Monday, April 14, 2008

Spring 2008 Almanac in Progress

The spring 2008 edition of the American Association Almanac is well underway and should be in the mail in two weeks, gods and goddesses willing. It will contain numerous photos and other graphics, including editorial cartoons published in local period newspapers.

The topic of the spring issue centers on Red Bird Stadium in Columbus, Ohio which was built in 1932. This ballpark is still in existence and is in its last year of use by a professional baseball team. Now the home of the Columbus Clippers, an affiliate of the National League's Washington Nationals, the park is known as Cooper Stadium after a city father who helped promote the rejuvenation of the park some years back.

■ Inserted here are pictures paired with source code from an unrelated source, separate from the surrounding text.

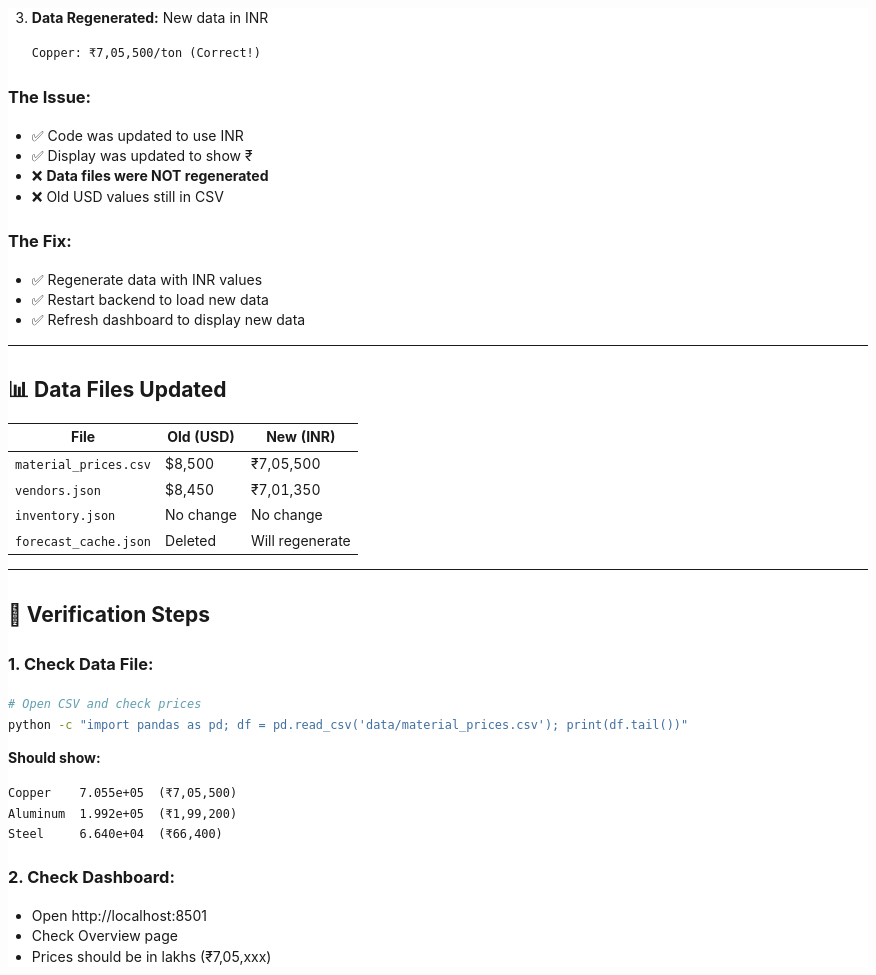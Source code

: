 3. **Data Regenerated:** New data in INR
   ```
   Copper: ₹7,05,500/ton (Correct!)
   ```

### **The Issue:**
- ✅ Code was updated to use INR
- ✅ Display was updated to show ₹
- ❌ **Data files were NOT regenerated**
- ❌ Old USD values still in CSV

### **The Fix:**
- ✅ Regenerate data with INR values
- ✅ Restart backend to load new data
- ✅ Refresh dashboard to display new data

---

## 📊 **Data Files Updated**

| File | Old (USD) | New (INR) |
|------|-----------|-----------|
| `material_prices.csv` | $8,500 | ₹7,05,500 |
| `vendors.json` | $8,450 | ₹7,01,350 |
| `inventory.json` | No change | No change |
| `forecast_cache.json` | Deleted | Will regenerate |

---

## 🧪 **Verification Steps**

### **1. Check Data File:**
```bash
# Open CSV and check prices
python -c "import pandas as pd; df = pd.read_csv('data/material_prices.csv'); print(df.tail())"
```

**Should show:**
```
Copper    7.055e+05  (₹7,05,500)
Aluminum  1.992e+05  (₹1,99,200)
Steel     6.640e+04  (₹66,400)
```

### **2. Check Dashboard:**
- Open http://localhost:8501
- Check Overview page
- Prices should be in lakhs (₹7,05,xxx)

As an American Association venue, Red Bird Stadium was in use from 1932 through the 1954 season when the Columbus Red Birds played there. The club was originally known as the Columbus Senators as an inaugural member of the American Association in 1902. They initially played their games at Neil Park, but the structure was completely rebuilt in 1905 and was still known as Neil Park, but is also referred to as Neil Park II to distinguish it from its predecessor.

My base website, contains broader descriptions of each issue dedicated to these parks, as well as numerous other topics, from managers to team histories of the American Association.

Complete issues of the Almanac have been devoted to both incarnations of Neil Park. There you can find complete details as to the persons behind the actual construction of the stands, the key players of the Columbus Senators at the time, along with numerous other information.

The Spring issue will again offer a replete history of the origins of this fascinating Columbus ballpark, Red Bird Stadium. A full description of its contents will likely follow on this blog site.

The American Association Almanac is dedicated to preserving the history of the American Association minor league baseball organization from 1902 through 1952, occasionally going outside these boundaries when relevant. It included high level (A and AA) minor league teams in Columbus, Indianpolis, Kansas City, Louisville, Milwaukee, Minneapolis, St. Paul and Toledo.

I have just elected to try the format at in order to take advantag of its simplicity in mounting photographs that pertain to historical baseball, particularly with respect to the American Association.